The number of lines below that contain the word "period" is all that the answer should hold.

[Items from a dataset]

▼

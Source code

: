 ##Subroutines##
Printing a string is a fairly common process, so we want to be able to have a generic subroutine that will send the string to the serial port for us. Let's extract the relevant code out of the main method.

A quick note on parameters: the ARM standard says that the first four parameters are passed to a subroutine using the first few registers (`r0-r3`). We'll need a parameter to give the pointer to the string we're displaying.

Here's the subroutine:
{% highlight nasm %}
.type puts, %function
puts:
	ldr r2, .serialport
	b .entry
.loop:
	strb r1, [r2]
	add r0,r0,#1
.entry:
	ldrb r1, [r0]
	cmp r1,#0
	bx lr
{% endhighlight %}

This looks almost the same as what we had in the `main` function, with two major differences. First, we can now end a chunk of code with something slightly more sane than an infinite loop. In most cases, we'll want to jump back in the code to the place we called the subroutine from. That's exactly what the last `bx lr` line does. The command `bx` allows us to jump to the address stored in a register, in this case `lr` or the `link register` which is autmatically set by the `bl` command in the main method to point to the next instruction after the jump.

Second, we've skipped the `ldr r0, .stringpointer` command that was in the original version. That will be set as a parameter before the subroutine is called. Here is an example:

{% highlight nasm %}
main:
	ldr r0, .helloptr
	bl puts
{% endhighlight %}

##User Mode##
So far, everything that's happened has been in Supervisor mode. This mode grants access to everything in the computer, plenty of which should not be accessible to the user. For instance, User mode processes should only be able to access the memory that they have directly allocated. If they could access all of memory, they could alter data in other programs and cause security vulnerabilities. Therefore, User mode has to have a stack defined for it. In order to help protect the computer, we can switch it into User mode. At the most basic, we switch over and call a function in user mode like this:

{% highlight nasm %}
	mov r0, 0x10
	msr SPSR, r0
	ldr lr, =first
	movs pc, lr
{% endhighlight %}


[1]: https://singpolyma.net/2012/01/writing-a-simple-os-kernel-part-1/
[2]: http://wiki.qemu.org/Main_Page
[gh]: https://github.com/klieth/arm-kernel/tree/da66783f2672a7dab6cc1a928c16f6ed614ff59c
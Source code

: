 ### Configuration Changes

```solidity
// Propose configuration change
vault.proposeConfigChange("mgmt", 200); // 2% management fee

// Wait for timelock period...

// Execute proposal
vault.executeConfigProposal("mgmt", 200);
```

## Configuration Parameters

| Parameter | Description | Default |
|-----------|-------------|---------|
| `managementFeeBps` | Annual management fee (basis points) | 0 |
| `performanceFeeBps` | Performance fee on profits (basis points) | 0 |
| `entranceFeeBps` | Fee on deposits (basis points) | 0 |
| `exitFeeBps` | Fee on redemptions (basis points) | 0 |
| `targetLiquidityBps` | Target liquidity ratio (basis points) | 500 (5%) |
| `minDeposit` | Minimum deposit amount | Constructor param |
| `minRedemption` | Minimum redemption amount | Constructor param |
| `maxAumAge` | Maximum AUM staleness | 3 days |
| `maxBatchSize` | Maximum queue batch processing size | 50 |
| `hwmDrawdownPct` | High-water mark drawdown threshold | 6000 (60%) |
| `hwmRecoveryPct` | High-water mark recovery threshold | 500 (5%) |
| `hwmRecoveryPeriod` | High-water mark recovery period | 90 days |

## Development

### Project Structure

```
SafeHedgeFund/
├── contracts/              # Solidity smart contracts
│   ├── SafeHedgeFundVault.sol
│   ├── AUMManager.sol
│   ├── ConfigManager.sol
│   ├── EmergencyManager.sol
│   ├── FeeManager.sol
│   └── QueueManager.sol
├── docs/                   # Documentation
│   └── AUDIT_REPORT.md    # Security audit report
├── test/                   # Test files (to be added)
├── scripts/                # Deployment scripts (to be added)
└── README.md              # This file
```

▲

Task result: 2